Are risk managers considered "quants"? What is it that they actually do? What kind of qualifications must one have to work in the field? How good is the pay? Thanks!

No, risk managers are not considered quants, though some risk management groups have quants which work within them. But generally when you think of a member of a risk management group, that person is not a quant. There are a few types of risk managers. First, there are market risk managers, which is what I assume most people in this forum would be concerned with, who assess trading desks' risks to changes in market conditions. This usually boils down to monitoring greeks and VaR and ensuring certain limits don't get breached (or if they do, making sure there's a good reason for it). There's also credit risk management, which monitors the bank's exposures to its various counterparties' (normally split up between hedge funds and different types of corporates and/or different ways the bank is exposed to certain corporates) default risks. Then there is operational risk management, which is concerned with managing threats to infrastructure, IT, and stuff like that. There's also groups that look at liquidity risk so forth, though that can be part of operational risk. These last two categories I know much less about than credit and market risk. In any case, if you work in credit and market risk, you're basically an independent eye over the risks the front office part of the bank is taking and you are supposed to step in if you see them taking a bit too much risk on behalf of the bank. The front office is paid based on the revenue they produce, which is sometimes in conflict with the bank's interest of not taking a massive amount of risk, which is why risk managers, whose compensation is not as directly linked to revenue (though of course it must still be in some sense), will make sure those guys don't get out of line. New regulations may be coming into play soon-ish to tie front office compensation to some capital cost weighted revenue number, but that's not around yet and that's another conversation topic.

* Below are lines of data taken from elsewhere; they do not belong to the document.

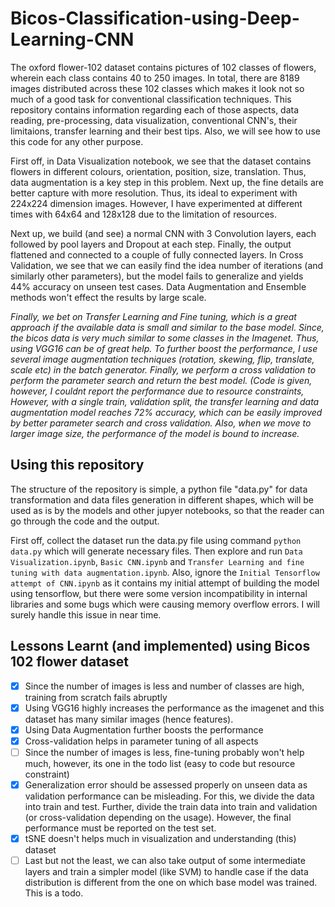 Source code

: # Bicos-Classification-using-Deep-Learning-CNN

The oxford flower-102 dataset contains pictures of 102 classes of flowers, wherein each class contains 40 to 250 images. In total, there are 8189 images distributed across these 102 classes which makes it look not so much of a good task for conventional classification techniques. This repository contains information regarding each of those aspects, data reading, pre-processing, data visualization, conventional CNN's, their limitaions, transfer learning and their best tips. Also, we will see how to use this code for any other purpose.

First off, in Data Visualization notebook, we see that the dataset contains flowers in different colours, orientation, position, size, translation. Thus, data augmentation is a key step in this problem. Next up, the fine details are better capture with more resolution. Thus, its ideal to experiment with 224x224 dimension images. However, I have experimented at different times with 64x64 and 128x128 due to the limitation of resources.

Next up, we build (and see) a normal CNN with 3 Convolution layers, each followed by pool layers and Dropout at each step. Finally, the output flattened and connected to a couple of fully connected layers. In Cross Validation, we see that we can easily find the idea number of iterations (and similarly other parameters), but the model fails to generalize and yields 44% accuracy on unseen test cases. Data Augmentation and Ensemble methods won't effect the results by large scale.

_Finally, we bet on Transfer Learning and Fine tuning, which is a great approach if the available data is small and similar to the base model. Since, the bicos data is very much similar to some classes in the Imagenet. Thus, using VGG16 can be of great help. To further boost the performance, I use several image augmentation techniques (rotation, skewing, flip, translate, scale etc) in the batch generator. Finally, we perform a cross validation to perform the parameter search and return the best model. (Code is given, however, I couldnt report the performance due to resource constraints, However, with a single train, validation split, the transfer learning and data augmentation model reaches 72% accuracy, which can be easily improved by better parameter search and cross validation. Also, when we move to larger image size, the performance of the model is bound to increase._

## Using this repository
The structure of the repository is simple, a python file "data.py" for data transformation and data files generation in different shapes, which will be used as is by the models and other jupyer notebooks, so that the reader can go through the code and the output.

First off, collect the dataset run the data.py file using command `python data.py` which will generate necessary files. Then explore and run `Data Visualization.ipynb`, `Basic CNN.ipynb` and `Transfer Learning and fine tuning with data augmentation.ipynb`. Also, ignore the `Initial Tensorflow attempt of CNN.ipynb` as it contains my initial attempt of building the model using tensorflow, but there were some version incompatibility in internal libraries and some bugs which were causing memory overflow errors. I will surely handle this issue in near time.

## Lessons Learnt (and implemented) using Bicos 102 flower dataset
- [x] Since the number of images is less and number of classes are high, training from scratch fails abruptly
- [x] Using VGG16 highly increases the performance as the imagenet and this dataset has many similar images (hence features).
- [x] Using Data Augmentation further boosts the performance
- [x] Cross-validation helps in parameter tuning of all aspects
- [ ] Since the number of images is less, fine-tuning probably won't help much, however, its one in the todo list (easy to code but resource constraint)
- [x] Generalization error should be assessed properly on unseen data as validation performance can be misleading. For this, we divide the data into train and test. Further, divide the train data into train and validation (or cross-validation depending on the usage). However, the final performance must be reported on the test set.
- [x] tSNE doesn't helps much in visualization and understanding (this) dataset
- [ ] Last but not the least, we can also take output of some intermediate layers and train a simpler model (like SVM) to handle case if the data distribution is different from the one on which base model was trained. This is a todo.
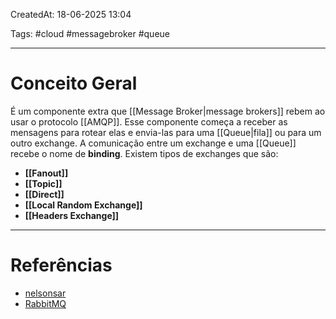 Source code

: CreatedAt: 18-06-2025 13:04

Tags: #cloud #messagebroker #queue 

---
# Conceito Geral
É um componente extra que [[Message Broker|message brokers]] rebem ao usar o protocolo [[AMQP]]. Esse componente começa a receber as mensagens para rotear elas e envia-las para uma [[Queue|fila]] ou para um outro exchange.
A comunicação entre um exchange e uma [[Queue]] recebe o nome de **binding**.
Existem tipos de exchanges que são:
- **[[Fanout]]**
- **[[Topic]]**
- **[[Direct]]**
- **[[Local Random Exchange]]**
- **[[Headers Exchange]]**

---
# Referências
- [nelsonsar](https://nelsonsar.github.io/2013/10/29/AMQP-building-blocks.html)
- [RabbitMQ](https://www.rabbitmq.com/docs/exchanges#types) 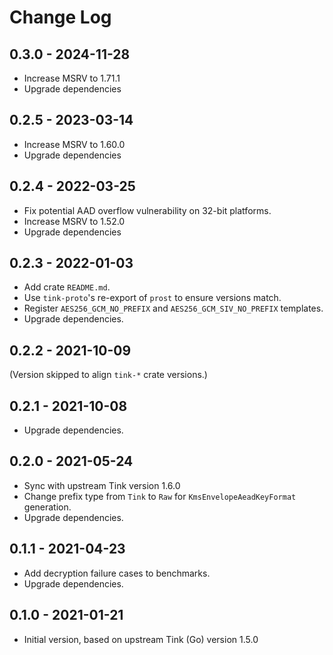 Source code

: # Change Log

## 0.3.0 - 2024-11-28

- Increase MSRV to 1.71.1
- Upgrade dependencies

## 0.2.5 - 2023-03-14

- Increase MSRV to 1.60.0
- Upgrade dependencies

## 0.2.4 - 2022-03-25

- Fix potential AAD overflow vulnerability on 32-bit platforms.
- Increase MSRV to 1.52.0
- Upgrade dependencies

## 0.2.3 - 2022-01-03

- Add crate `README.md`.
- Use `tink-proto`'s re-export of `prost` to ensure versions match.
- Register `AES256_GCM_NO_PREFIX` and `AES256_GCM_SIV_NO_PREFIX` templates.
- Upgrade dependencies.

## 0.2.2 - 2021-10-09

(Version skipped to align `tink-*` crate versions.)

## 0.2.1 - 2021-10-08

- Upgrade dependencies.

## 0.2.0 - 2021-05-24

- Sync with upstream Tink version 1.6.0
- Change prefix type from `Tink` to `Raw` for `KmsEnvelopeAeadKeyFormat` generation.
- Upgrade dependencies.

## 0.1.1 - 2021-04-23

- Add decryption failure cases to benchmarks.
- Upgrade dependencies.

## 0.1.0 - 2021-01-21

- Initial version, based on upstream Tink (Go) version 1.5.0
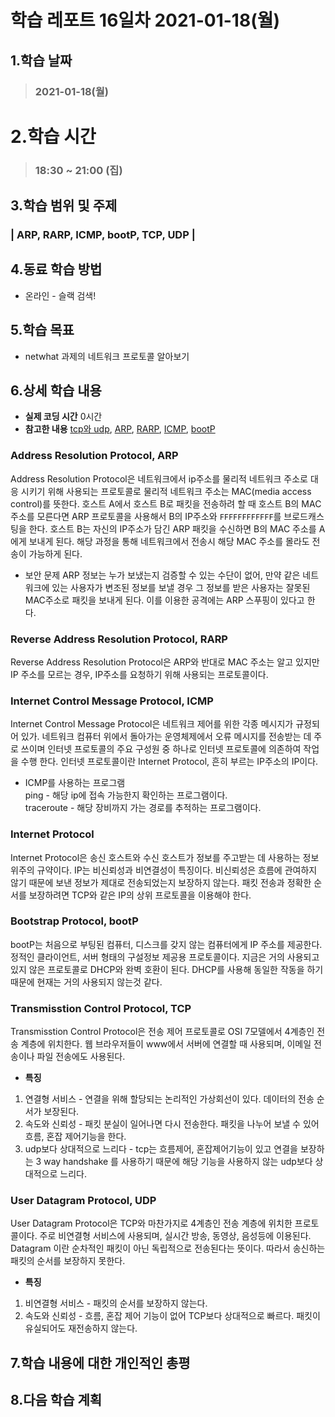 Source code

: # 학습 레포트 16일차 2021-01-18(월)
## 1.학습 날짜
> ### 2021-01-18(월)

 
# 2.학습 시간
> ### 18:30 ~ 21:00 (집)


## 3.학습 범위 및 주제
### | ARP, RARP, ICMP, bootP, TCP, UDP |

## 4.동료 학습 방법
- 온라인 - 슬랙 검색!

## 5.학습 목표
- netwhat 과제의 네트워크 프로토콜 알아보기


## 6.상세 학습 내용
- **실제 코딩 시간** 0시간
- **참고한 내용** [tcp와 udp](https://neohtux.tistory.com/231), [ARP](https://ko.wikipedia.org/wiki/%EC%A3%BC%EC%86%8C_%EA%B2%B0%EC%A0%95_%ED%94%84%EB%A1%9C%ED%86%A0%EC%BD%9C), [RARP](https://ko.wikipedia.org/wiki/%EC%97%AD%EC%88%9C_%EC%A3%BC%EC%86%8C_%EA%B2%B0%EC%A0%95_%ED%94%84%EB%A1%9C%ED%86%A0%EC%BD%9C), [ICMP](https://ko.wikipedia.org/wiki/%EC%9D%B8%ED%84%B0%EB%84%B7_%EC%A0%9C%EC%96%B4_%EB%A9%94%EC%8B%9C%EC%A7%80_%ED%94%84%EB%A1%9C%ED%86%A0%EC%BD%9C), [bootP](http://ktword.co.kr/abbr_view.php?m_temp1=1590&id=422)

### Address Resolution Protocol, ARP
Address Resolution Protocol은 네트워크에서 ip주소를 물리적 네트워크 주소로 대응 시키기 위해 사용되는 프로토콜로 물리적 네트워크 주소는 MAC(media access control)를 뜻한다. 호스트 A에서 호스트 B로 패킷을 전송하려 할 때 호스트 B의 MAC 주소를 모른다면 ARP 프로토콜을 사용해서 B의 IP주소와 `FFFFFFFFFFFF`를 브로드캐스팅을 한다. 호스트 B는 자신의 IP주소가 담긴 ARP 패킷을 수신하면 B의 MAC 주소를 A에게 보내게 된다. 해당 과정을 통해 네트워크에서 전송시 해당 MAC 주소를 몰라도 전송이 가능하게 된다.

- 보안 문제
ARP 정보는 누가 보냈는지 검증할 수 있는 수단이 없어, 만약 같은 네트워크에 있는 사용자가 변조된 정보를 보낼 경우 그 정보를 받은 사용자는 잘못된 MAC주소로 패킷을 보내게 된다. 이를 이용한 공격에는 ARP 스푸핑이 있다고 한다.

### Reverse Address Resolution Protocol, RARP
Reverse Address Resolution Protocol은 ARP와 반대로 MAC 주소는 알고 있지만 IP 주소를 모르는 경우, IP주소를 요청하기 위해 사용되는 프로토콜이다.

### Internet Control Message Protocol, ICMP
Internet Control Message Protocol은 네트워크 제어를 위한 각종 메시지가 규정되어 있가. 네트워크 컴퓨터 위에서 돌아가는 운영체제에서 오류 메시지를 전송받는 데 주로 쓰이며 인터넷 프로토콜의 주요 구성원 중 하나로 인터넷 프로토콜에 의존하여 작업을 수행 한다. 인터넷 프로토콜이란 Internet Protocol, 흔히 부르는 IP주소의 IP이다.
- ICMP를 사용하는 프로그램\
ping - 해당 ip에 접속 가능한지 확인하는 프로그램이다.\
traceroute - 해당 장비까지 가는 경로를 추적하는 프로그램이다.

### Internet Protocol
Internet Protocol은 송신 호스트와 수신 호스트가 정보를 주고받는 데 사용하는 정보 위주의 규약이다. IP는 비신뢰성과 비연결성이 특징이다. 비신뢰성은 흐름에 관여하지 않기 때문에 보낸 정보가 제대로 전송되었는지 보장하지 않는다. 패킷 전송과 정확한 순서를 보장하려면 TCP와 같은 IP의 상위 프로토콜을 이용해야 한다.

### Bootstrap Protocol, bootP
bootP는 처음으로 부팅된 컴퓨터, 디스크를 갖지 않는 컴퓨터에게 IP 주소를 제공한다.\
정적인 클라이언트, 서버 형태의 구설정보 제공용 프로토콜이다. 지금은 거의 사용되고 있지 않은 프로토콜로 DHCP와 완벽 호환이 된다. DHCP를 사용해 동일한 작동을 하기 때문에 현재는 거의 사용되지 않는것 같다.

### Transmisstion Control Protocol, TCP
Transmisstion Control Protocol은 전송 제어 프로토콜로 OSI 7모델에서 4계층인 전송 계층에 위치한다. 웹 브라우저들이 www에서 서버에 연결할 때 사용되며, 이메일 전송이나 파일 전송에도 사용된다.
- **특징**
1. 연결형 서비스 - 연결을 위해 할당되는 논리적인 가상회선이 있다. 데이터의 전송 순서가 보장된다.
2. 속도와 신뢰성 - 패킷 분실이 일어나면 다시 전송한다. 패킷을 나누어 보낼 수 있어 흐름, 혼잡 제어기능을 한다.
3. udp보다 상대적으로 느리다 - tcp는 흐름제어, 혼잡제어기능이 있고 연결을 보장하는 3 way handshake 를 사용하기 때문에 해당 기능을 사용하지 않는 udp보다 상대적으로 느리다.

### User Datagram Protocol, UDP
User Datagram Protocol은 TCP와 마찬가지로 4계층인 전송 계층에 위치한 프로토콜이다. 주로 비연결형 서비스에 사용되며, 실시간 방송, 동영상, 음성등에 이용된다. Datagram 이란 순차적인 패킷이 아닌 독립적으로 전송된다는 뜻이다. 따라서 송신하는 패킷의 순서를 보장하지 못한다. 
- **특징**
1. 비연결형 서비스 - 패킷의 순서를 보장하지 않는다.
2. 속도와 신뢰성 - 흐름, 혼잡 제어 기능이 없어 TCP보다 상대적으로 빠르다. 패킷이 유실되어도 재전송하지 않는다.

## 7.학습 내용에 대한 개인적인 총평
## 8.다음 학습 계획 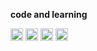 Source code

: **code and learning**

<code><img height="20" src="https://github.com/TaurusJi/TaurusJi/blob/main/javascript.png"></code>
<code><img height="20" src="https://github.com/TaurusJi/TaurusJi/blob/main/typescript.png"></code>
<code><img height="20" src="https://github.com/TaurusJi/TaurusJi/blob/main/node.png"></code>
<code><img height="20" src="https://github.com/TaurusJi/TaurusJi/blob/main/ruby.png"></code>
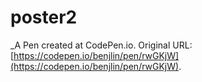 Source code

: # poster2
 _A Pen created at CodePen.io. Original URL: [https://codepen.io/benjlin/pen/rwGKjW](https://codepen.io/benjlin/pen/rwGKjW).

  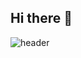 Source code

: ## Hi there 👋

![header](https://capsule-render.vercel.app/api?type=wave&color=auto&height=300&section=header&text=Welcome%To%20Hyejin's%GitHub%render&fontSize=90)

<!--
**monlaeng/monlaeng** is a ✨ _special_ ✨ repository because its `README.md` (this file) appears on your GitHub profile.

Here are some ideas to get you started:

- 🔭 I’m currently working on ...
- 🌱 I’m currently learning ...
- 👯 I’m looking to collaborate on ...
- 🤔 I’m looking for help with ...
- 💬 Ask me about ...
- 📫 How to reach me: ...
- 😄 Pronouns: ...
- ⚡ Fun fact: ...
-->
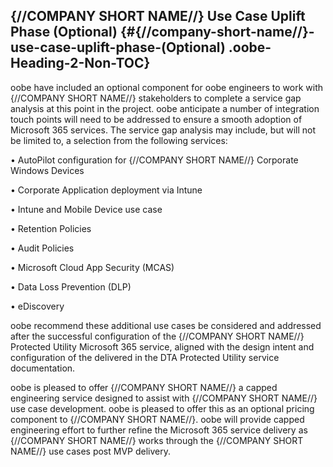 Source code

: ## {//COMPANY SHORT NAME//} Use Case Uplift Phase (Optional) {#{//company-short-name//}-use-case-uplift-phase-(Optional) .oobe-Heading-2-Non-TOC}

oobe have included an optional component for oobe engineers to work with
{//COMPANY SHORT NAME//} stakeholders to complete a service gap analysis
at this point in the project. oobe anticipate a number of integration
touch points will need to be addressed to ensure a smooth adoption of
Microsoft 365 services. The service gap analysis may include, but will
not be limited to, a selection from the following services:

• AutoPilot configuration for {//COMPANY SHORT NAME//} Corporate Windows
Devices

• Corporate Application deployment via Intune

• Intune and Mobile Device use case

• Retention Policies

• Audit Policies

• Microsoft Cloud App Security (MCAS)

• Data Loss Prevention (DLP)

• eDiscovery

oobe recommend these additional use cases be considered and addressed
after the successful configuration of the {//COMPANY SHORT NAME//}
Protected Utility Microsoft 365 service, aligned with the design intent
and configuration of the delivered in the DTA Protected Utility service
documentation.

oobe is pleased to offer {//COMPANY SHORT NAME//} a capped engineering
service designed to assist with {//COMPANY SHORT NAME//} use case
development. oobe is pleased to offer this as an optional pricing
component to {//COMPANY SHORT NAME//}. oobe will provide capped
engineering effort to further refine the Microsoft 365 service delivery
as {//COMPANY SHORT NAME//} works through the {//COMPANY SHORT NAME//}
use cases post MVP delivery.

<div style="page-break-before:always"></div> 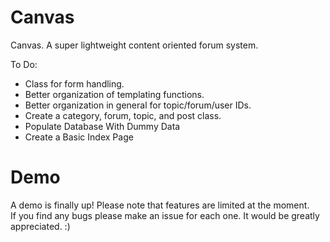 Canvas
======

Canvas. A super lightweight content oriented forum system.

To Do:
- Class for form handling.
- Better organization of templating functions.
- Better organization in general for topic/forum/user IDs.
- Create a category, forum, topic, and post class.
- Populate Database With Dummy Data
- Create a Basic Index Page

Demo
===

A demo is finally up! Please note that features are limited at the moment.  
If you find any bugs please make an issue for each one. It would be greatly appreciated. :) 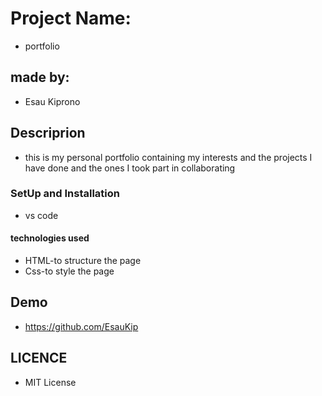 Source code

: # Project Name:
* portfolio
## made by:
* Esau Kiprono
## Descriprion
* this is my personal portfolio containing my interests and the projects I have done and the ones I took part in collaborating
### SetUp and Installation
* vs code 
#### technologies used
* HTML-to structure the page 
* Css-to style the page
## Demo
* https://github.com/EsauKip
## LICENCE
* MIT License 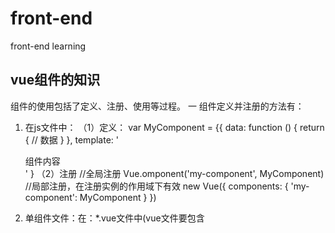 # front-end
front-end learning

## vue组件的知识
组件的使用包括了定义、注册、使用等过程。
一 组件定义并注册的方法有：
1. 在js文件中：
（1）定义：
var MyComponent = {{
  data: function () {
    return {
      // 数据
    }
  },
  template: '<div>组件内容</div>'
}
（2）注册
//全局注册
Vue.omponent('my-component', MyComponent)
//局部注册，在注册实例的作用域下有效
new Vue({
    components: {
        'my-component': MyComponent
    }
})

2. 单组件文件：在：*.vue文件中(vue文件要包含<template>、<script>、<style>)：
（1）定义
<template>
    <div>组件内容</div>
</template>

<script>
  export default {
      data () {
        return {
          // 数据
        }
      }
  }
</script>

<style scoped>
    div{
        color: red
    }
</style>
（2）注册
import MyComponent from './MyComponent.vue'

export default {
  components: {
    MyComponent // ES6 语法，相当于 MyComponent: MyComponent
  }
}
（还有自动注册以后再说）

二 使用组件
已经注册的组件即可作为自定义的标签在html中使用

三 组件的传值
父与子组件的传值是单向的，为了防止子组件意外修改父组件的值，子组件向父组件传值需要进行另外的处理。

1. 父组件向子组件传值：使用props。
子组件定义：
// ChildComponent.vue
<template>
    <div>
      <b>子组件：</b>{{message}}
    </div>
</template>

<script>
  export default {
    name: "ChildComponent",
    props: ['message']
  }
</script>
父组件定义：
父组件可直接传单个数据值，也可以可以使用指令v-bind动态绑定数据：// parentComponent.vue
<template>
    <div>
      <h1>父组件</h1>
      <ChildComponent message="父组件向子组件传递的非动态值"></ChildComponent>
      <input type="text" v-model="parentMassage"/>
      <ChildComponent :message="parentMassage"></ChildComponent>
    </div>
</template>

<script>
  import ChildComponent from '@/components/ChildComponent'
  export default {
    components: {
      ChildComponent
    },
    data () {
      return {
        parentMassage: ''
      }
    }
  }
</script>

2. 子组件向父组件传值：子组件中使用 $emit()触发自定义事件，父组件使用$on()监听
子组件：
// ChildComponent.vue
<template>
  <div>
    <b>子组件：</b><button @click="handleIncrease">传递数值给父组件</button>
  </div>
</template>

<script>
  export default {
    name: "ChildComponent",
    methods: {
      handleIncrease () {
        this.$emit('increase',5)
      }
    }
  }
</script>

父组件：
// parentComponent.vue
<template>
    <div>
      <h1>父组件</h1>
      <p>数值：{{total}}</p>
      <ChildComponent @increase="getTotal"></ChildComponent>
    </div>
</template>

<script>
  import ChildComponent from '@/components/ChildComponent'
  export default {
    components: {
      ChildComponent
    },
    data () {
      return {
        total: 0
      }
    },
    methods: {
      getTotal (count) {
        this.total = count
      }
    }
  }
</script>
父组件可以get到子组件的increase值。
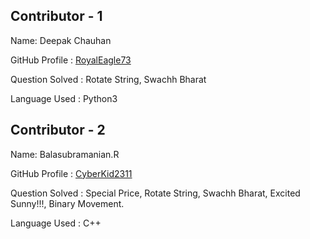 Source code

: ## Contributor - 1

  Name: Deepak Chauhan

  GitHub Profile : [RoyalEagle73](https://Github.com/RoyalEagle73)

  Question Solved : Rotate String, Swachh Bharat

  Language Used : Python3

## Contributor - 2

  Name: Balasubramanian.R
  
  GitHub Profile : [CyberKid2311](https://github.com/Cyberkid2311)
  
  Question Solved : Special Price, Rotate String, Swachh Bharat, Excited Sunny!!!, Binary Movement.
  
  Language Used : C++
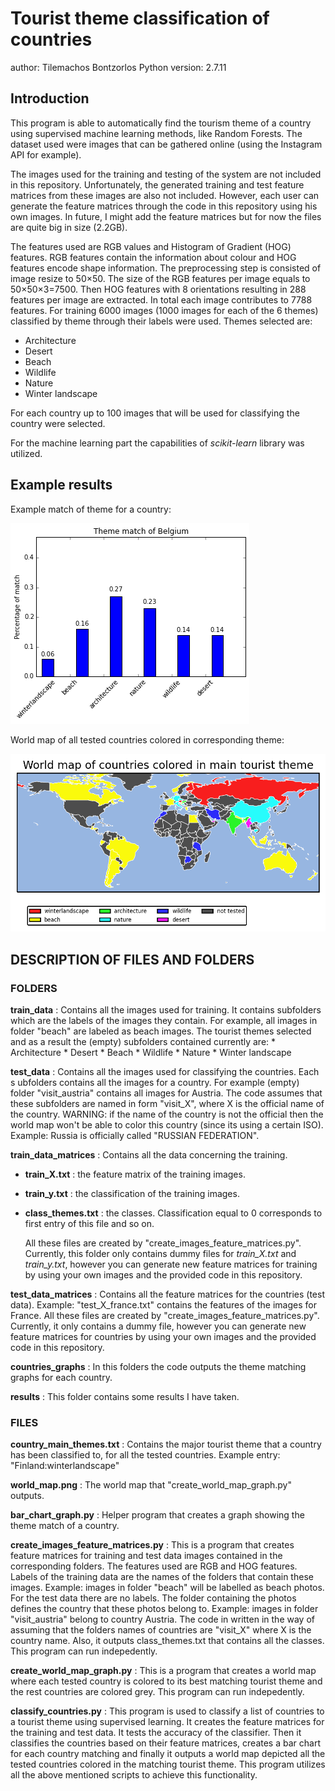 # Tourist theme classification of countries
author: Tilemachos Bontzorlos
Python version: 2.7.11

## Introduction
This program is able to automatically find the tourism theme of a country 
using supervised machine learning methods, like Random Forests. The dataset 
used were images that can be gathered online (using the Instagram API for 
example).

The images used for the training and testing of the system are not included
in this repository. Unfortunately, the generated training and test feature 
matrices from these images are also not included. However, each user can
generate the feature matrices through the code in this repository using
his own images. In future, I might add the feature matrices but for now the
files are quite big in size (2.2GB).

The features used are RGB values and Histogram of Gradient (HOG) features. 
RGB features contain the information about colour and HOG features encode 
shape information. The preprocessing step is consisted of image resize to
50×50. The size of the RGB features per image equals to 50×50×3=7500. Then 
HOG features with 8 orientations resulting in 288 features per image are
extracted. In total each image contributes to 7788 features. For training 
6000 images (1000 images for each of the 6 themes) classified by theme
through their labels were used. Themes selected are:
* Architecture
* Desert
* Beach
* Wildlife
* Nature
* Winter landscape

For each country up to 100 images that will be used for classifying the 
country were selected.

For the machine learning part the capabilities of *scikit-learn* library
was utilized.

## Example results

Example match of theme for a country:

![](https://github.com/tilemmpon/tourist_theme_classification_of_countries/blob/master/results/random%20forest%20classifer/countries_graphs/graph_Belgium.png)

World map of all tested countries colored in corresponding theme:

![](https://github.com/tilemmpon/tourist_theme_classification_of_countries/blob/master/results/random%20forest%20classifer/world_map.png)

## DESCRIPTION OF FILES AND FOLDERS

### FOLDERS

**train\_data** : Contains all the images used for training. It contains
	subfolders which are the labels of the images they contain. For example, 
	all images in folder "beach" are labeled as beach images. The tourist 
	themes selected and as a result the (empty) subfolders contained
	currently are:
	* Architecture
	* Desert
	* Beach
	* Wildlife
	* Nature
	* Winter landscape

**test\_data** : Contains all the images used for classifying the countries. Each s
	ubfolders contains all the images for a country. For example (empty) 
	folder "visit_austria" contains all images for Austria. The code assumes 
	that these subfolders are named in form "visit_X", where X is the 
	official name of the country. WARNING: if the name of the country is not 
	the official then the world map won't be able to color this country 
	(since its using a certain ISO). Example: Russia is officially called 
	"RUSSIAN FEDERATION".

**train\_data\_matrices** : Contains all the data concerning the training.
* **train_X.txt** : the feature matrix of the training images.
* **train_y.txt** : the classification of the training images.
* **class_themes.txt** : the classes. Classification equal to 0 
					corresponds to first entry of this
					file and so on.
	
	All these files are created by "create_images_feature_matrices.py".
	Currently, this folder only contains dummy files for *train_X.txt* and
	*train_y.txt*, however you can generate new feature matrices for training 
	by using your own images and the provided code in this repository.

**test\_data\_matrices** : Contains all the feature matrices for the countries (test 
	data). Example: "test_X_france.txt" contains the features of the images 
	for France. All these files are created by 
	"create_images_feature_matrices.py".
	Currently, it only contains a dummy file, however you can generate new
	feature matrices for countries by using your own images and the provided
	code in this repository.

**countries\_graphs** : In this folders the code outputs the theme matching
	graphs for each country.

**results** : This folder contains some results I have taken.

### FILES

**country\_main\_themes.txt** : Contains the major tourist theme that a country
	has been classified to, for all the tested countries. Example entry:
	"Finland:winterlandscape"

**world\_map.png** : The world map that "create_world_map_graph.py" outputs.

**bar_chart_graph.py** : Helper program that creates a graph showing the 
	theme match of a country.

**create\_images\_feature_matrices.py** : This is a program that creates feature 
	matrices for training and test data images contained in the 
	corresponding folders. The features used  are RGB and HOG features.
	Labels of the training data are the names of the folders that contain 
	these images. Example: images in folder "beach" will be labelled as 
	beach photos.
	For the test data there are no labels. The folder containing the photos 
	defines the country that these photos belong to. Example: images in 
	folder "visit_austria" belong to country Austria. The code in written 
	in the way of assuming that the folders names of countries are "visit_X" 
	where X is the  country name.
	Also, it outputs class_themes.txt that contains all the classes.
	This program can run indepedently.

**create\_world\_map\_graph.py** : This is a program that creates a world map where 
	each tested country is colored to its best matching tourist theme and 
	the rest countries are colored grey.
	This program can run indepedently.

**classify_countries.py** : This program is used to classify a list of countries to 
	a tourist theme using supervised learning. It creates the feature 
	matrices for the training and test data. It tests the accuracy of the 
	classifier. Then it classifies the countries based on their feature 
	matrices, creates a bar chart for each	country matching and finally it 
	outputs a world map depicted all the tested countries colored in the 
	matching tourist theme.
	This program utilizes all the above mentioned scripts to achieve this 
	functionality.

Anyway, I'll just assume we're talking about market risk now. To be a market risk manager, you have to be generally quantitatively oriented, so a degree in something of a quantitative nature would help. This can just be undergraduate but for certain roles groups prefer masters degrees. The pay is pretty good by most standards, but is not near the potential level of pay of the front office. In return your life is less stressful.
 
Thanks for the detailed answer! Could you comment as to the day-to-day operations of a (market) risk management group? Is it a heavily programming-oriented field, or do you get to work with math, run regressions etc?
 
Hallo Zeuge,
From my experience, programming and development of software should be conducted by programmers with the aid of the risk managers themselves. However, you'll quite often find your department on a tight budget and not permissive in getting the right kind of tools to quantitatively measure the risks you are monitoring. In these instances, the risk managers must be able to improvise and find ways to monitor, measure, and model risks. I find math and statistics to be very central to what we do as risk managers, followed by programming. :)
 
Thanks for the detailed answer! Could you comment as to the day-to-day operations of a (market) risk management group? Is it a heavily programming-oriented field, or do you get to work with math, run regressions etc?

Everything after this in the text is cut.